TO DO | Repeat the data exactly, every last line of it.

==== DATA UNDER STUDY

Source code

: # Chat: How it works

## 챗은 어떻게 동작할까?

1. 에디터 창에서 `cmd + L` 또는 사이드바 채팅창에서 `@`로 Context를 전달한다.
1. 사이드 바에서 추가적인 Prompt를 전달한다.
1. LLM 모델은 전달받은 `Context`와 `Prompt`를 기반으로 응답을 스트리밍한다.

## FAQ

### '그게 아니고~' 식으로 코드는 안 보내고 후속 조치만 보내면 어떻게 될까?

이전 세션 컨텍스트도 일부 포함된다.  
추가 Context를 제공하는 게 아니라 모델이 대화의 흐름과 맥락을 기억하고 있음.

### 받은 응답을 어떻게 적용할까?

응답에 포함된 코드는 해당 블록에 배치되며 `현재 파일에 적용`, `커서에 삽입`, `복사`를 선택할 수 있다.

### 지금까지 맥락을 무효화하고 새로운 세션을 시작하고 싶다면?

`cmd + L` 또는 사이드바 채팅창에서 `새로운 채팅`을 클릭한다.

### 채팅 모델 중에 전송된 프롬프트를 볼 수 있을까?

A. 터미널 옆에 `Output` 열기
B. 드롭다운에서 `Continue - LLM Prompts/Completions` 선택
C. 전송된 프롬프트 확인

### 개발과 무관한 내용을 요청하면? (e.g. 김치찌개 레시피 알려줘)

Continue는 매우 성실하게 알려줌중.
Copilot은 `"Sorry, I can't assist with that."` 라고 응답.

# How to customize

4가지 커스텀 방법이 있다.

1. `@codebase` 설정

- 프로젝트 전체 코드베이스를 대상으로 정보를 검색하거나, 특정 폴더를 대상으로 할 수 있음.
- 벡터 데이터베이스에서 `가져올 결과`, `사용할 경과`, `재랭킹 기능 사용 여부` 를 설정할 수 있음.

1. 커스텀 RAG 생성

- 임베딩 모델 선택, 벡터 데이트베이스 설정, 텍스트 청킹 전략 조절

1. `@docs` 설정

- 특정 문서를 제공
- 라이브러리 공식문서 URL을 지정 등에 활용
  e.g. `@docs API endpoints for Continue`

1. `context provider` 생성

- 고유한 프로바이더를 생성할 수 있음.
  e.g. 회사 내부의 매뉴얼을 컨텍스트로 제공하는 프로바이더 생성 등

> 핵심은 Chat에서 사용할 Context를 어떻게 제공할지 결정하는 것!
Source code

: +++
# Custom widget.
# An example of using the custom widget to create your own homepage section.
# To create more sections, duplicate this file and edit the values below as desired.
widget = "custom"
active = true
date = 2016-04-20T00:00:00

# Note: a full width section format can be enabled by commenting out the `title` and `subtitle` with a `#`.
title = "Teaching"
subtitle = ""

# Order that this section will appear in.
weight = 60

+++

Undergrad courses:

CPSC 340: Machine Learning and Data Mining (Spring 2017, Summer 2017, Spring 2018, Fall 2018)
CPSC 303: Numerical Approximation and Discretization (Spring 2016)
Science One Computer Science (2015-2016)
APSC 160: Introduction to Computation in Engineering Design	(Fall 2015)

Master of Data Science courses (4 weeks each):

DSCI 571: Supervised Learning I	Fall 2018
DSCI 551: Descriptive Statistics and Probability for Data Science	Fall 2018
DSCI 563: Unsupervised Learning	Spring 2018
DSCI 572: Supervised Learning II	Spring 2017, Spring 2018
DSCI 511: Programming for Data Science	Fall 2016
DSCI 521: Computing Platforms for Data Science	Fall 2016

========

WRITTEN RESPONSE |
Source code

: # Chat: How it works

## 챗은 어떻게 동작할까?

1. 에디터 창에서 `cmd + L` 또는 사이드바 채팅창에서 `@`로 Context를 전달한다.
1. 사이드 바에서 추가적인 Prompt를 전달한다.
1. LLM 모델은 전달받은 `Context`와 `Prompt`를 기반으로 응답을 스트리밍한다.

## FAQ

### '그게 아니고~' 식으로 코드는 안 보내고 후속 조치만 보내면 어떻게 될까?

이전 세션 컨텍스트도 일부 포함된다.  
추가 Context를 제공하는 게 아니라 모델이 대화의 흐름과 맥락을 기억하고 있음.

### 받은 응답을 어떻게 적용할까?

응답에 포함된 코드는 해당 블록에 배치되며 `현재 파일에 적용`, `커서에 삽입`, `복사`를 선택할 수 있다.

### 지금까지 맥락을 무효화하고 새로운 세션을 시작하고 싶다면?

`cmd + L` 또는 사이드바 채팅창에서 `새로운 채팅`을 클릭한다.

### 채팅 모델 중에 전송된 프롬프트를 볼 수 있을까?

A. 터미널 옆에 `Output` 열기
B. 드롭다운에서 `Continue - LLM Prompts/Completions` 선택
C. 전송된 프롬프트 확인

### 개발과 무관한 내용을 요청하면? (e.g. 김치찌개 레시피 알려줘)

Continue는 매우 성실하게 알려줌중.
Copilot은 `"Sorry, I can't assist with that."` 라고 응답.

# How to customize

4가지 커스텀 방법이 있다.

1. `@codebase` 설정

- 프로젝트 전체 코드베이스를 대상으로 정보를 검색하거나, 특정 폴더를 대상으로 할 수 있음.
- 벡터 데이터베이스에서 `가져올 결과`, `사용할 경과`, `재랭킹 기능 사용 여부` 를 설정할 수 있음.

1. 커스텀 RAG 생성

- 임베딩 모델 선택, 벡터 데이트베이스 설정, 텍스트 청킹 전략 조절

1. `@docs` 설정

- 특정 문서를 제공
- 라이브러리 공식문서 URL을 지정 등에 활용
  e.g. `@docs API endpoints for Continue`

1. `context provider` 생성

- 고유한 프로바이더를 생성할 수 있음.
  e.g. 회사 내부의 매뉴얼을 컨텍스트로 제공하는 프로바이더 생성 등

> 핵심은 Chat에서 사용할 Context를 어떻게 제공할지 결정하는 것!
Source code

: +++
# Custom widget.
# An example of using the custom widget to create your own homepage section.
# To create more sections, duplicate this file and edit the values below as desired.
widget = "custom"
active = true
date = 2016-04-20T00:00:00

# Note: a full width section format can be enabled by commenting out the `title` and `subtitle` with a `#`.
title = "Teaching"
subtitle = ""

# Order that this section will appear in.
weight = 60

+++

Undergrad courses:

CPSC 340: Machine Learning and Data Mining (Spring 2017, Summer 2017, Spring 2018, Fall 2018)
CPSC 303: Numerical Approximation and Discretization (Spring 2016)
Science One Computer Science (2015-2016)
APSC 160: Introduction to Computation in Engineering Design	(Fall 2015)

Master of Data Science courses (4 weeks each):

DSCI 571: Supervised Learning I	Fall 2018
DSCI 551: Descriptive Statistics and Probability for Data Science	Fall 2018
DSCI 563: Unsupervised Learning	Spring 2018
DSCI 572: Supervised Learning II	Spring 2017, Spring 2018
DSCI 511: Programming for Data Science	Fall 2016
DSCI 521: Computing Platforms for Data Science	Fall 2016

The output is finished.